**ABOUT THIS EXERCISE:**
Print, exactly as they appear in the listing below, the lines from the line with "- Globale Pflichtfelder LF0550\\" to the line with "- Löschen von Profilen LF0520\\", with both end lines kept.

-*-

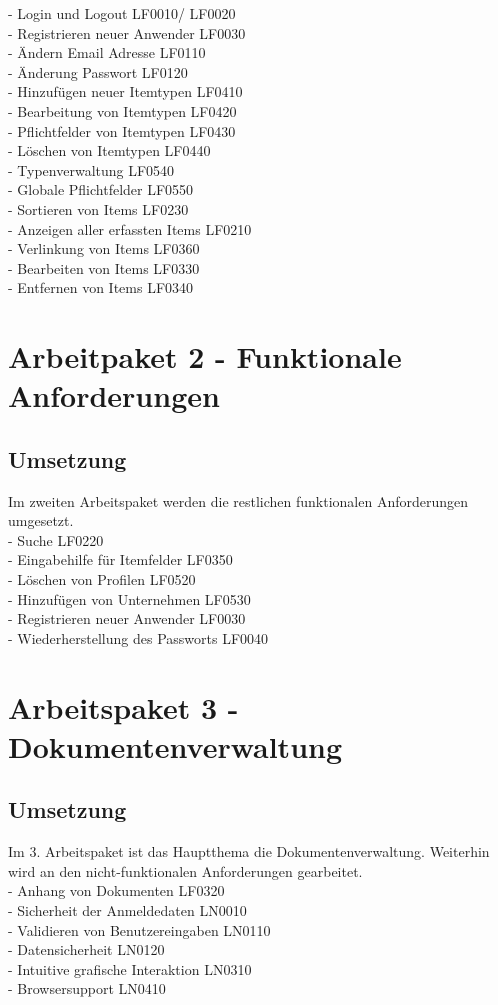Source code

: \documentclass[11pt,a4paper]{report}
\begin{document}
- Login und Logout LF0010/ LF0020 \\
- Registrieren neuer Anwender LF0030 \\ 
- Ändern Email Adresse LF0110 \\
- Änderung Passwort LF0120 \\
- Hinzufügen neuer Itemtypen LF0410\\
- Bearbeitung von Itemtypen LF0420\\
- Pflichtfelder von Itemtypen LF0430\\
- Löschen von Itemtypen LF0440\\
- Typenverwaltung LF0540\\
- Globale Pflichtfelder LF0550\\
- Sortieren von Items LF0230\\
- Anzeigen aller erfassten Items LF0210\\
- Verlinkung von Items LF0360\\
- Bearbeiten von Items LF0330\\
- Entfernen von Items LF0340\\

\section{Arbeitpaket 2 - Funktionale Anforderungen }
\subsection{Umsetzung}
Im zweiten Arbeitspaket werden die restlichen funktionalen Anforderungen umgesetzt.\\
- Suche LF0220\\
- Eingabehilfe für Itemfelder LF0350\\
- Löschen von Profilen LF0520\\
- Hinzufügen von Unternehmen LF0530\\
- Registrieren neuer Anwender LF0030\\
- Wiederherstellung des Passworts LF0040\\

\newpage

\section{Arbeitspaket 3 - Dokumentenverwaltung}
\subsection{Umsetzung}
Im 3. Arbeitspaket ist das Hauptthema die Dokumentenverwaltung. Weiterhin wird an den nicht-funktionalen Anforderungen gearbeitet. \\
- Anhang von Dokumenten LF0320\\
- Sicherheit der Anmeldedaten LN0010\\
- Validieren von Benutzereingaben LN0110\\
- Datensicherheit LN0120\\
- Intuitive grafische Interaktion LN0310\\
- Browsersupport LN0410\\
\end{document}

-*-

**ANSWER AREA:**
- Globale Pflichtfelder LF0550\\
- Sortieren von Items LF0230\\
- Anzeigen aller erfassten Items LF0210\\
- Verlinkung von Items LF0360\\
- Bearbeiten von Items LF0330\\
- Entfernen von Items LF0340\\

\section{Arbeitpaket 2 - Funktionale Anforderungen }
\subsection{Umsetzung}
Im zweiten Arbeitspaket werden die restlichen funktionalen Anforderungen umgesetzt.\\
- Suche LF0220\\
- Eingabehilfe für Itemfelder LF0350\\
- Löschen von Profilen LF0520\\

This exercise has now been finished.